A ambos les gustaba la manera en la que la noche les cubría las cicatrices. Era como si no estuvieran, pero a decir verdad seguían molestando a la hora de blandir la espada. Visto desde fuera, aquello parecía un macabro baile, perfectamente sincronizado, que de vez en cuando desprendía algún fogonazo de las granadas que iban lanzando. Si se hubiera llegado a dar en otras circunstancias, hubiera sido precioso, un espectaculo digno de ver, pero en aquel momento en el que su vida corría peligro, lo último que les preocupaba es que aquello resultase particularmente bello. 

Una hora de criaturas apareció de la nada. "Este es nuestro fin" pensaron. Eran demasiadas, sabían que si peleaban sin un plan acabarían muriendo y todo habría sido en vano. Apenas tuvieron una fracción de segundo para esconderse y planear alguna manera de abordar aquella situación.

- Ya lo tengo, haré de cebo, y cuando esos condenadas criaturas se me echen encima, lánzame todas las granadas que tengas. - dijo él.
- ¿Estás loco? No pienso hacer eso.
- No nos queda otra opción, todo estará perdido si no lo hacemos.
- Ni hablar, tiene que haber otra manera.
- Sabes tanto como yo que no la hay.
- ¿Y qué pasará si esos demonios siguen cayendo del cielo?

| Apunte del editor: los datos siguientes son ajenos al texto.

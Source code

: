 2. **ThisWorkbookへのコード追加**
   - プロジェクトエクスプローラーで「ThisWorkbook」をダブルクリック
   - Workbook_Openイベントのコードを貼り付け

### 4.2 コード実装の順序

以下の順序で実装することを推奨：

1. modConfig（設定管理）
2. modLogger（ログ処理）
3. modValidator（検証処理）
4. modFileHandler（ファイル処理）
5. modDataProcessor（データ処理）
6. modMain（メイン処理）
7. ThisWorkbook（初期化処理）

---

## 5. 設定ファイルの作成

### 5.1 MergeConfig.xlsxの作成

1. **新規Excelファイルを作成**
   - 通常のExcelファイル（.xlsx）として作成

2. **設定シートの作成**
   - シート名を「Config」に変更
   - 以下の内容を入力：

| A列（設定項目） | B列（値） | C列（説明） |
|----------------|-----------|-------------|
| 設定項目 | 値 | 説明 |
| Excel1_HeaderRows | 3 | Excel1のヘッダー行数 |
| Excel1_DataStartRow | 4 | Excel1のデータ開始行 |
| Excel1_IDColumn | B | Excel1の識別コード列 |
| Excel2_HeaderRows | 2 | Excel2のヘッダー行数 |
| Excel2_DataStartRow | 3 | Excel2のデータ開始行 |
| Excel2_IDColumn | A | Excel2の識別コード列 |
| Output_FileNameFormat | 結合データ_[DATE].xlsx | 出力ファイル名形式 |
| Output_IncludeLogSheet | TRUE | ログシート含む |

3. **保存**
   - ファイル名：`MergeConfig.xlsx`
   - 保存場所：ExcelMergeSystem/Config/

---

Fueron apenas unos segundos de silencio que se hicieron eternos. La tristeza y el cansancio inundaban sus miradas. 

- Tengo que hacerlo y lo sabes.
- Encontraremos otra manera, no te precipites. - dijo ella notablemente preocupada.
- ¿Sabes? Siempre me ha encantado la manera en la que parece que bailas con la hoja, como si el resto del mundo no te estuviera mirando.
- No me vengas con esas, no pienso dejarte hacerlo, y no hay más que hablar.
- Tienes razón, no hay más que hablar. - contestó mientras le daba un beso y echaba a correr. - ¡Estoy aquí, malditos bastardos! - exclamó mientras corría hacia ellos espada en mano.

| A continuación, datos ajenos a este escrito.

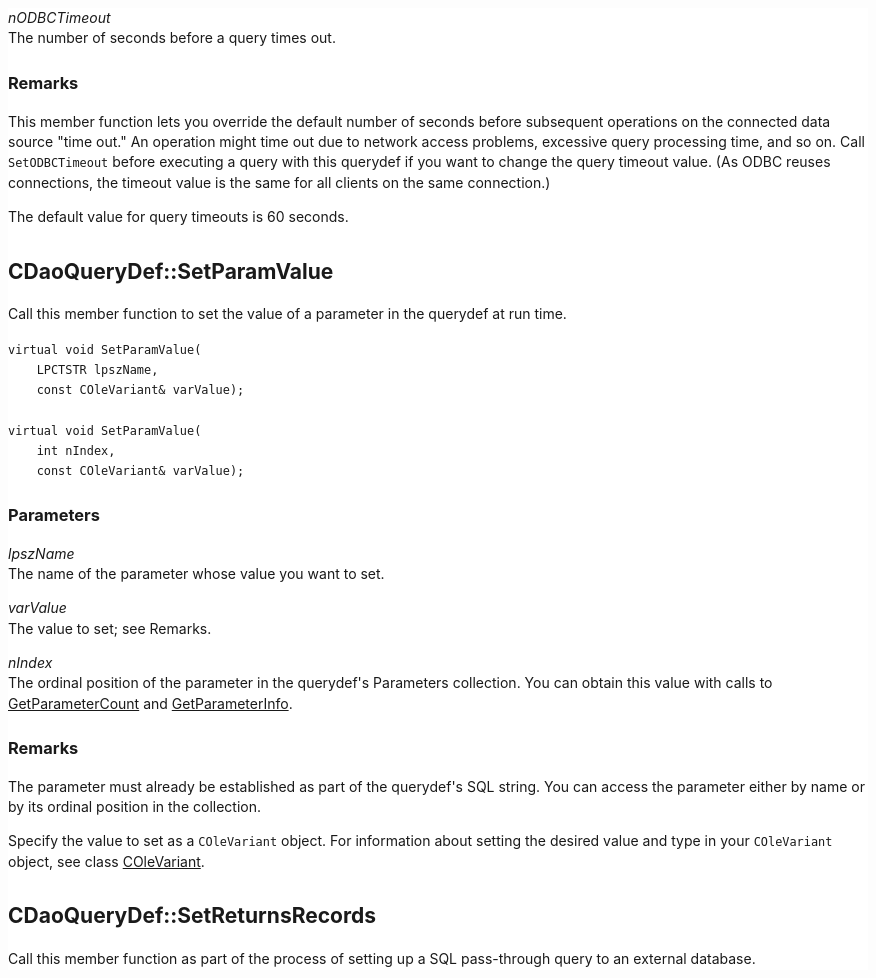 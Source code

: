 *nODBCTimeout*<br/>
The number of seconds before a query times out.

### Remarks

This member function lets you override the default number of seconds before subsequent operations on the connected data source "time out." An operation might time out due to network access problems, excessive query processing time, and so on. Call `SetODBCTimeout` before executing a query with this querydef if you want to change the query timeout value. (As ODBC reuses connections, the timeout value is the same for all clients on the same connection.)

The default value for query timeouts is 60 seconds.

## <a name="setparamvalue"></a> CDaoQueryDef::SetParamValue

Call this member function to set the value of a parameter in the querydef at run time.

```
virtual void SetParamValue(
    LPCTSTR lpszName,
    const COleVariant& varValue);

virtual void SetParamValue(
    int nIndex,
    const COleVariant& varValue);
```

### Parameters

*lpszName*<br/>
The name of the parameter whose value you want to set.

*varValue*<br/>
The value to set; see Remarks.

*nIndex*<br/>
The ordinal position of the parameter in the querydef's Parameters collection. You can obtain this value with calls to [GetParameterCount](#getparametercount) and [GetParameterInfo](#getparameterinfo).

### Remarks

The parameter must already be established as part of the querydef's SQL string. You can access the parameter either by name or by its ordinal position in the collection.

Specify the value to set as a `COleVariant` object. For information about setting the desired value and type in your `COleVariant` object, see class [COleVariant](../../mfc/reference/colevariant-class.md).

## <a name="setreturnsrecords"></a> CDaoQueryDef::SetReturnsRecords

Call this member function as part of the process of setting up a SQL pass-through query to an external database.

Las lágrimas salían de sus ojos, sabía que tenía que hacerlo, aunque aquello significase su muerte. Con todo el dolor del mundo, lanzó una oleada de granadas que cayeron sobre las criaturas como un gran fuego que consume un bosque. Tras unos segundos de aullidos de dolor y el crujido de la carne siendo quemada aún con vida, todo empezó a calmarse de nuevo. Aquella idea descabellada había funcionado, pero a qué precio.

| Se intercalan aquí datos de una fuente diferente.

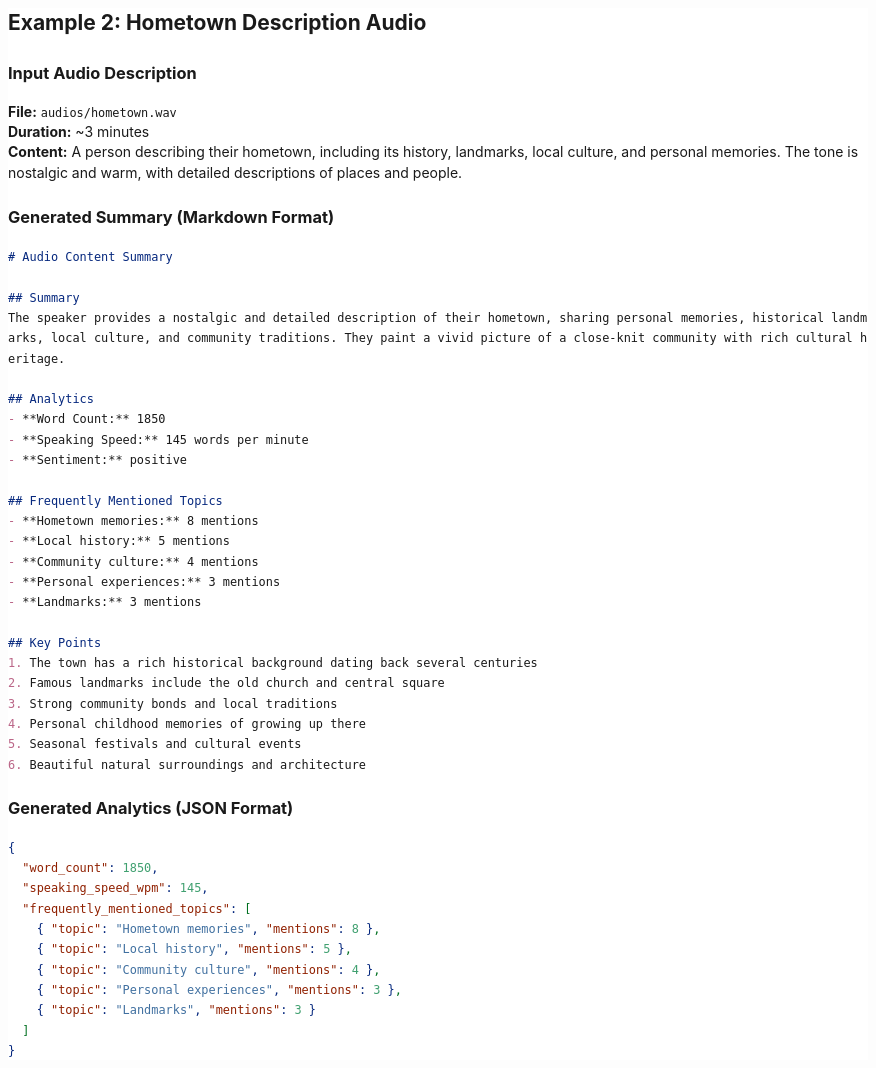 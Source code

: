 ## Example 2: Hometown Description Audio

### Input Audio Description
**File:** `audios/hometown.wav`  
**Duration:** ~3 minutes  
**Content:** A person describing their hometown, including its history, landmarks, local culture, and personal memories. The tone is nostalgic and warm, with detailed descriptions of places and people.

### Generated Summary (Markdown Format)

```markdown
# Audio Content Summary

## Summary
The speaker provides a nostalgic and detailed description of their hometown, sharing personal memories, historical landmarks, local culture, and community traditions. They paint a vivid picture of a close-knit community with rich cultural heritage.

## Analytics
- **Word Count:** 1850
- **Speaking Speed:** 145 words per minute
- **Sentiment:** positive

## Frequently Mentioned Topics
- **Hometown memories:** 8 mentions
- **Local history:** 5 mentions
- **Community culture:** 4 mentions
- **Personal experiences:** 3 mentions
- **Landmarks:** 3 mentions

## Key Points
1. The town has a rich historical background dating back several centuries
2. Famous landmarks include the old church and central square
3. Strong community bonds and local traditions
4. Personal childhood memories of growing up there
5. Seasonal festivals and cultural events
6. Beautiful natural surroundings and architecture
```

### Generated Analytics (JSON Format)

```json
{
  "word_count": 1850,
  "speaking_speed_wpm": 145,
  "frequently_mentioned_topics": [
    { "topic": "Hometown memories", "mentions": 8 },
    { "topic": "Local history", "mentions": 5 },
    { "topic": "Community culture", "mentions": 4 },
    { "topic": "Personal experiences", "mentions": 3 },
    { "topic": "Landmarks", "mentions": 3 }
  ]
}
```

Volvió a casa, desanimada y sin poder contener las lágrimas y se encerró en el baño para no despertar a los niños. No paraba de repetirse que aquello no había pasado de verdad, que él volvería con una sonrisa en la cara a abrazarla, que podría volver a ser feliz, pero la sangre que cubría su cuerpo le decía otra cosa. El primer rayo de sol se coló por la ventana del baño, anunciando así el amanecer de un nuevo día. No se lo podía creer. Habían ganado. Había perdido.